As a performer, Chris has created more than three hundred roles, with over ten thousand on-stage performances on three continents, from the Henry Street Settlement Theatre in New York to the Dream Factory in Warwickshire and the gargantuan Hitomi Memorial Hall in Tokyo. He is especially recognized for his portrayals historical figures Mark Twain, Chekhov and Moliere. Over a quarter of a million people have been touched by his award-winning characterization of Yiddish humorist Sholom Aleichem, a role he has assayed over five thousand times in the past twenty-eight years. His versatile performance style has garnered him such raves as “Magnetic!” (Drama-Logue) and “A tour-de-force performance!” (B’nai B’rith Messenger). Always the explorer, his diverse choices run the gamut from the blithely serio-comic Hero in the House to the dangerously dramatic answers to unmailed letters, a collaborative theatre odyssey (Peter Manning Robinson, Bill Gough, Stephen Rothman and Evelyn Rudie) based on his personal experiences in Vietnam.

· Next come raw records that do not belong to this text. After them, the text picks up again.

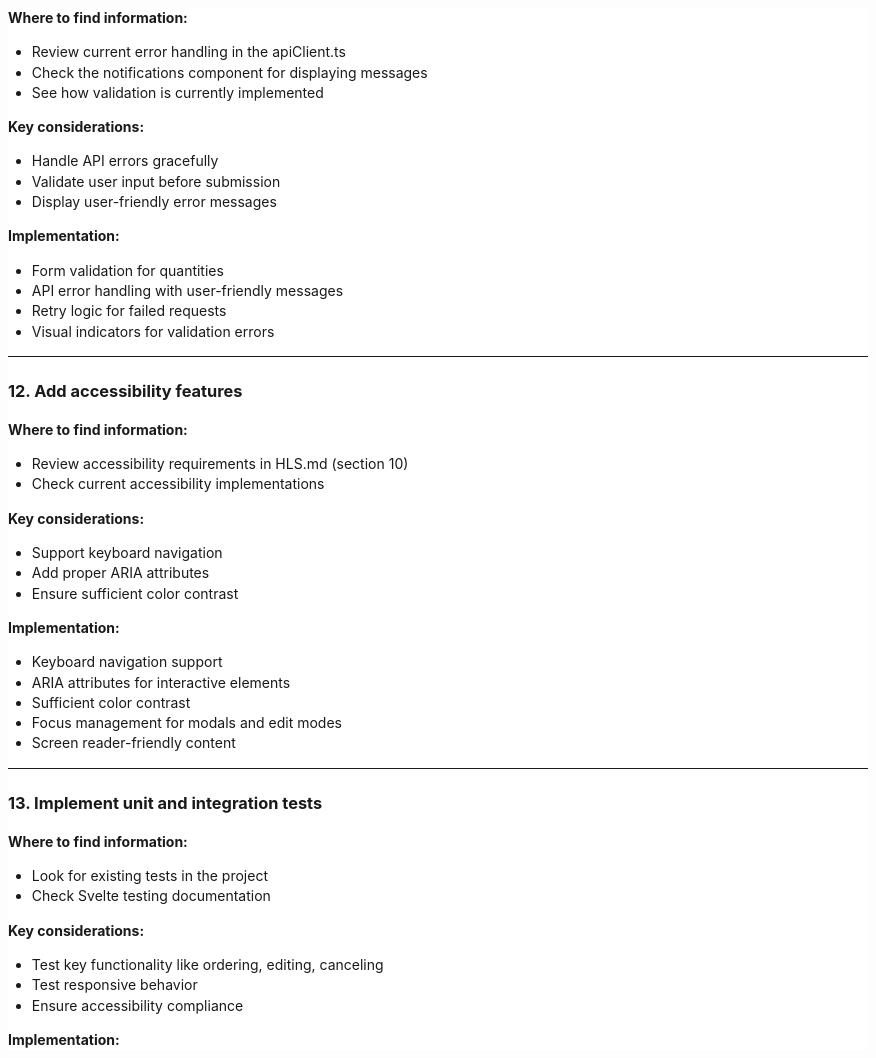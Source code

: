 **Where to find information:**

- Review current error handling in the apiClient.ts
- Check the notifications component for displaying messages
- See how validation is currently implemented

**Key considerations:**

- Handle API errors gracefully
- Validate user input before submission
- Display user-friendly error messages

**Implementation:**

- Form validation for quantities
- API error handling with user-friendly messages
- Retry logic for failed requests
- Visual indicators for validation errors

---

### 12. Add accessibility features

**Where to find information:**

- Review accessibility requirements in HLS.md (section 10)
- Check current accessibility implementations

**Key considerations:**

- Support keyboard navigation
- Add proper ARIA attributes
- Ensure sufficient color contrast

**Implementation:**

- Keyboard navigation support
- ARIA attributes for interactive elements
- Sufficient color contrast
- Focus management for modals and edit modes
- Screen reader-friendly content

---

### 13. Implement unit and integration tests

**Where to find information:**

- Look for existing tests in the project
- Check Svelte testing documentation

**Key considerations:**

- Test key functionality like ordering, editing, canceling
- Test responsive behavior
- Ensure accessibility compliance

**Implementation:**
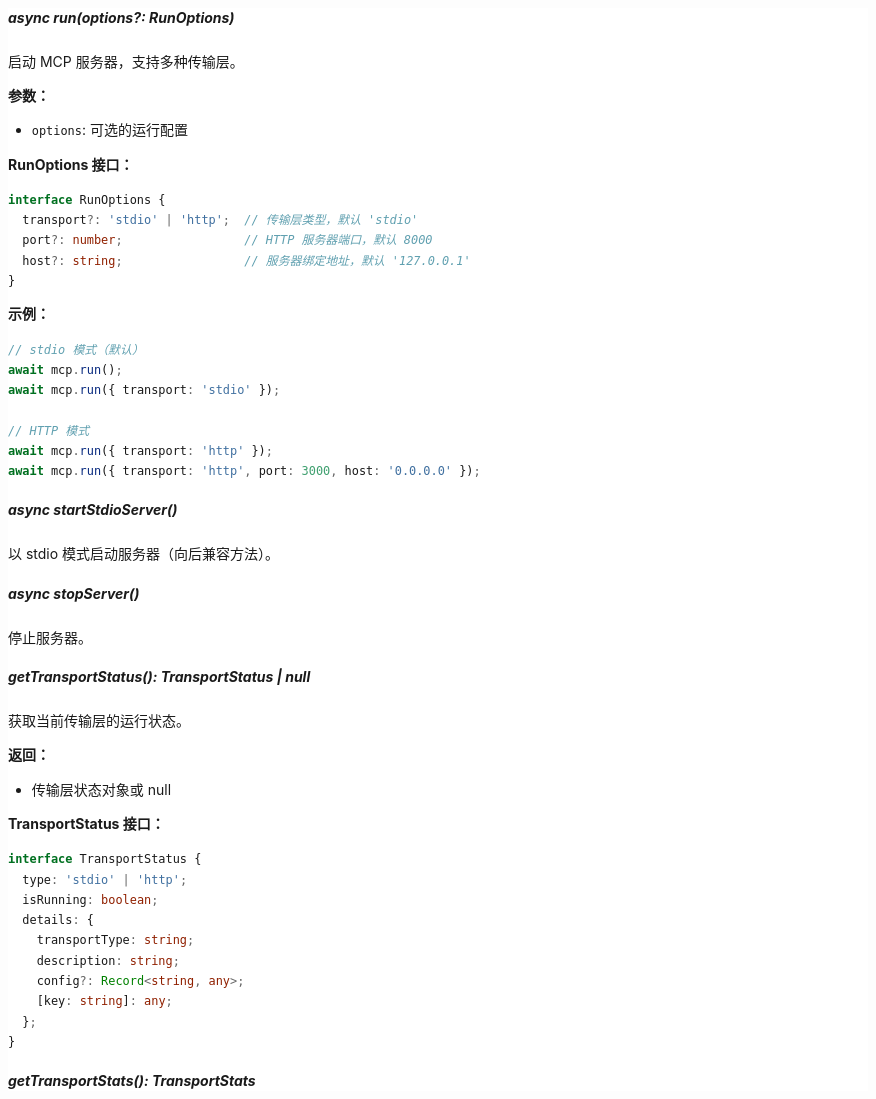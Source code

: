 ##### async run(options?: RunOptions)

启动 MCP 服务器，支持多种传输层。

**参数：**
- `options`: 可选的运行配置

**RunOptions 接口：**
```typescript
interface RunOptions {
  transport?: 'stdio' | 'http';  // 传输层类型，默认 'stdio'
  port?: number;                 // HTTP 服务器端口，默认 8000
  host?: string;                 // 服务器绑定地址，默认 '127.0.0.1'
}
```

**示例：**
```typescript
// stdio 模式（默认）
await mcp.run();
await mcp.run({ transport: 'stdio' });

// HTTP 模式
await mcp.run({ transport: 'http' });
await mcp.run({ transport: 'http', port: 3000, host: '0.0.0.0' });
```

##### async startStdioServer()

以 stdio 模式启动服务器（向后兼容方法）。

##### async stopServer()

停止服务器。

##### getTransportStatus(): TransportStatus | null

获取当前传输层的运行状态。

**返回：**
- 传输层状态对象或 null

**TransportStatus 接口：**
```typescript
interface TransportStatus {
  type: 'stdio' | 'http';
  isRunning: boolean;
  details: {
    transportType: string;
    description: string;
    config?: Record<string, any>;
    [key: string]: any;
  };
}
```

##### getTransportStats(): TransportStats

Chris combines performing with an active career as director and educator. Chris has directed countless World Premieres, twelve Critics’ Picks, including Charlie Lustman’s Made Me Nuclear, Doug Knott’s Last of the Knotts, the Sroka/Fleming comedy Dying for Laughs and the 20th anniversary production of Jerry Mayer’s Aspirin & Elephants, the Critics Pick of the Year musical tribute to Shakespeare Love in Bloom, the critically acclaimed stage adaptation of Dostoevsky’s Notes From Underground, the award-winning Hard Laughs starring Sammy Shore and Ron Palillo, seven of playwright Jerry Mayer’s comedies including the award-winning Almost Perfect, Annie Reiner’s Mirage a Trois, playwright Brenda Krantz’s Lovely, starring Louise Sorrell, the bi-lingual cultural exchange play From Tokyo to Hollywood and Back Again and the Ovation-nominated Picon Pie. As Co-Artistic Director of Santa Monica Playhouse, he has been directly responsible for more than 250 American and World Premieres, including Michel Garneau’s Quatre a Quatre, Stephen King and Robert B. Parker’s RAGE, and the long-running hit musical Funny, You Don’t Look Like A Grandmother by Lois Wyse, Sheilah Rae and Robert Waldman.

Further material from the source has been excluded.